Nothing but the records, repeated word for word and free of pictures, belongs in the answer.

» **MATERIAL FOR THE TASK**:
▬▬▬▬▬▬
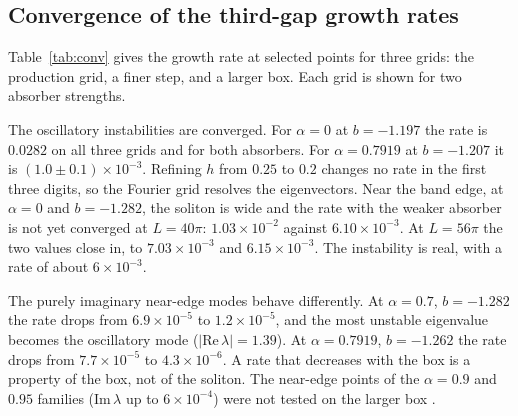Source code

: \documentclass[pra,twocolumn,superscriptaddress,longbibliography]{revtex4-2}
\newif\ifshowtodos
\newcommand{\todo}[1]{\ifshowtodos\textcolor{red}{[TODO: #1]}\fi}
\newcommand{\Img}{\mathrm{Im}\,}
\newcommand{\Rea}{\mathrm{Re}\,}
\begin{document}
\subsection{Convergence of the third-gap growth rates}\label{sec:conv}
Table~\ref{tab:conv} gives the growth rate at selected points for three grids: the production
grid, a finer step, and a larger box. Each grid is shown for two absorber strengths.

The oscillatory instabilities are converged. For $\alpha=0$ at $b=-1.197$ the rate is $0.0282$ on
all three grids and for both absorbers. For $\alpha=0.7919$ at $b=-1.207$ it is
$(1.0\pm0.1)\times10^{-3}$. Refining $h$ from $0.25$ to $0.2$ changes no rate in the first three
digits, so the Fourier grid resolves the eigenvectors. Near the band edge, at $\alpha=0$ and
$b=-1.282$, the soliton is wide and the rate with the weaker absorber is not yet converged at
$L=40\pi$: $1.03\times10^{-2}$ against $6.10\times10^{-3}$. At $L=56\pi$ the two values close in,
to $7.03\times10^{-3}$ and $6.15\times10^{-3}$. The instability is real, with a rate of about
$6\times10^{-3}$.

The purely imaginary near-edge modes behave differently. At $\alpha=0.7$, $b=-1.282$ the rate
drops from $6.9\times10^{-5}$ to $1.2\times10^{-5}$, and the most unstable eigenvalue becomes the
oscillatory mode ($|\Rea\lambda|=1.39$). At $\alpha=0.7919$, $b=-1.262$ the rate drops from
$7.7\times10^{-5}$ to $4.3\times10^{-6}$. A rate that decreases with the box is a property of the
box, not of the soliton. The near-edge points of the $\alpha=0.9$ and $0.95$ families
($\Img\lambda$ up to $6\times10^{-4}$) were not tested on the larger box
\todo{PLAN.md, C2}.

\begin{table}[t]
\caption{\label{tab:conv}Growth rate $\max\Img\lambda$ at selected third-gap points for three grids
(Fourier differentiation), with absorbing layer $g_0=1$ and, in parentheses, $g_0=0.25$. Last
column: $|\Rea\lambda|$ of the most unstable eigenvalue on the largest box (results/convergence.json).}
\footnotesize

\end{table}

\end{document}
▬▬▬▬▬▬
» **COMPLETED TASK**:
Source code

: \documentclass[pra,twocolumn,superscriptaddress,longbibliography]{revtex4-2}
\newif\ifshowtodos
\newcommand{\todo}[1]{\ifshowtodos\textcolor{red}{[TODO: #1]}\fi}
\newcommand{\Img}{\mathrm{Im}\,}
\newcommand{\Rea}{\mathrm{Re}\,}
\begin{document}
\subsection{Convergence of the third-gap growth rates}\label{sec:conv}
Table~\ref{tab:conv} gives the growth rate at selected points for three grids: the production
grid, a finer step, and a larger box. Each grid is shown for two absorber strengths.

The oscillatory instabilities are converged. For $\alpha=0$ at $b=-1.197$ the rate is $0.0282$ on
all three grids and for both absorbers. For $\alpha=0.7919$ at $b=-1.207$ it is
$(1.0\pm0.1)\times10^{-3}$. Refining $h$ from $0.25$ to $0.2$ changes no rate in the first three
digits, so the Fourier grid resolves the eigenvectors. Near the band edge, at $\alpha=0$ and
$b=-1.282$, the soliton is wide and the rate with the weaker absorber is not yet converged at
$L=40\pi$: $1.03\times10^{-2}$ against $6.10\times10^{-3}$. At $L=56\pi$ the two values close in,
to $7.03\times10^{-3}$ and $6.15\times10^{-3}$. The instability is real, with a rate of about
$6\times10^{-3}$.

The purely imaginary near-edge modes behave differently. At $\alpha=0.7$, $b=-1.282$ the rate
drops from $6.9\times10^{-5}$ to $1.2\times10^{-5}$, and the most unstable eigenvalue becomes the
oscillatory mode ($|\Rea\lambda|=1.39$). At $\alpha=0.7919$, $b=-1.262$ the rate drops from
$7.7\times10^{-5}$ to $4.3\times10^{-6}$. A rate that decreases with the box is a property of the
box, not of the soliton. The near-edge points of the $\alpha=0.9$ and $0.95$ families
($\Img\lambda$ up to $6\times10^{-4}$) were not tested on the larger box
\todo{PLAN.md, C2}.

\begin{table}[t]
\caption{\label{tab:conv}Growth rate $\max\Img\lambda$ at selected third-gap points for three grids
(Fourier differentiation), with absorbing layer $g_0=1$ and, in parentheses, $g_0=0.25$. Last
column: $|\Rea\lambda|$ of the most unstable eigenvalue on the largest box (results/convergence.json).}
\footnotesize

\end{table}

\end{document}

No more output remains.